INPUT RECORDS Start Marker

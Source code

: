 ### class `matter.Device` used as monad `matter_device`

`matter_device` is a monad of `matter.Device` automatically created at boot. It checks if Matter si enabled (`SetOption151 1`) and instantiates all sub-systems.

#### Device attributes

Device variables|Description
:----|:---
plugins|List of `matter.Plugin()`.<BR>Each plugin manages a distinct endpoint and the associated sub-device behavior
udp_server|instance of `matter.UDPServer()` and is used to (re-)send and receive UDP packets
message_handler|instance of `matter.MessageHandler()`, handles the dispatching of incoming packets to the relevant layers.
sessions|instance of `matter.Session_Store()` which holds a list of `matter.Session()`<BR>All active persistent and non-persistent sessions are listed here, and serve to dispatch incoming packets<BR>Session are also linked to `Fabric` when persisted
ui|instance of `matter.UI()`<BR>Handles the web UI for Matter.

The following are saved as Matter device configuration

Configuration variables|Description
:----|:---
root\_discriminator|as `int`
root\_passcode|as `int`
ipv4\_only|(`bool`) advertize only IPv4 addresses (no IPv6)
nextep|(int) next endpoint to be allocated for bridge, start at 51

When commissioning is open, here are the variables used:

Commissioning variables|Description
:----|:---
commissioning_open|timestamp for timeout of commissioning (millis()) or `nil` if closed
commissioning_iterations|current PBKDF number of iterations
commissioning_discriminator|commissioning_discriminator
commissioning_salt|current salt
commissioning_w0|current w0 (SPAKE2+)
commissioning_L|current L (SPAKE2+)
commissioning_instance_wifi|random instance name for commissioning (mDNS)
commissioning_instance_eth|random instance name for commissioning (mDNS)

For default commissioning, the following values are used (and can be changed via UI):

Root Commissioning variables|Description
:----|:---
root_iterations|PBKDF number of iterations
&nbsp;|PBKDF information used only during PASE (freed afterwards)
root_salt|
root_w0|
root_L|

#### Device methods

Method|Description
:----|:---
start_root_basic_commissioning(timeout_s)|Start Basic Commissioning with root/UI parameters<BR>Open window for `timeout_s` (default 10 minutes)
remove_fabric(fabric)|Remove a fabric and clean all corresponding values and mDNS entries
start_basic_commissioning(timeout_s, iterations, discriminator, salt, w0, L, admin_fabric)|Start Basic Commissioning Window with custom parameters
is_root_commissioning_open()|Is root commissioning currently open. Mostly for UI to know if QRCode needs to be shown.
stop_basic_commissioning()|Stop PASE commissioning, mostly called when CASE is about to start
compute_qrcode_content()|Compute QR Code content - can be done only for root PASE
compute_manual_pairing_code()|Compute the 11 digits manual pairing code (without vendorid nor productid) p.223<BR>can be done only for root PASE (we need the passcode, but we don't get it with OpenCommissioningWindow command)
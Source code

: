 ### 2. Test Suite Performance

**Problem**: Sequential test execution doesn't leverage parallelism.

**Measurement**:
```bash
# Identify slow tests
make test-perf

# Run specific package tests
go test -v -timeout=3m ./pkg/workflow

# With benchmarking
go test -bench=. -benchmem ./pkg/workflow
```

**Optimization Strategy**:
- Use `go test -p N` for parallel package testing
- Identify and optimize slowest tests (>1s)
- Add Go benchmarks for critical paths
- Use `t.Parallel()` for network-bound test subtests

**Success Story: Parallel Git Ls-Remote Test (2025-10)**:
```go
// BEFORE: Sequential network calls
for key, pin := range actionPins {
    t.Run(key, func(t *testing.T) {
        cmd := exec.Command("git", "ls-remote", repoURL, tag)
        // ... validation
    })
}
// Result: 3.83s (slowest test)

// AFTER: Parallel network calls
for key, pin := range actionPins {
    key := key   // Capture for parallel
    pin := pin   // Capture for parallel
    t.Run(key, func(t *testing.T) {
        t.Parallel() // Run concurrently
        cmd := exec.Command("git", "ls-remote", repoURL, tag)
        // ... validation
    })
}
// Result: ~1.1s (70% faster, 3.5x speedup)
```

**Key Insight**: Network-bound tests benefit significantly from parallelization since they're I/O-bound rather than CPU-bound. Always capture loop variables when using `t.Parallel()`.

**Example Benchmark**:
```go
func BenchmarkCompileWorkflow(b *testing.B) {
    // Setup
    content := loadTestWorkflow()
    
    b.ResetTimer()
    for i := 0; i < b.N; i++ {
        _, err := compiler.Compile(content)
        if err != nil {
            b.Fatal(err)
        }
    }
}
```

INPUT RECORDS End Marker

_WHAT IS REQUIRED_
Which lines in the data above contain "bound"? Show each one.

_WRITTEN SOLUTION_
- Use `t.Parallel()` for network-bound test subtests
**Key Insight**: Network-bound tests benefit significantly from parallelization since they're I/O-bound rather than CPU-bound. Always capture loop variables when using `t.Parallel()`.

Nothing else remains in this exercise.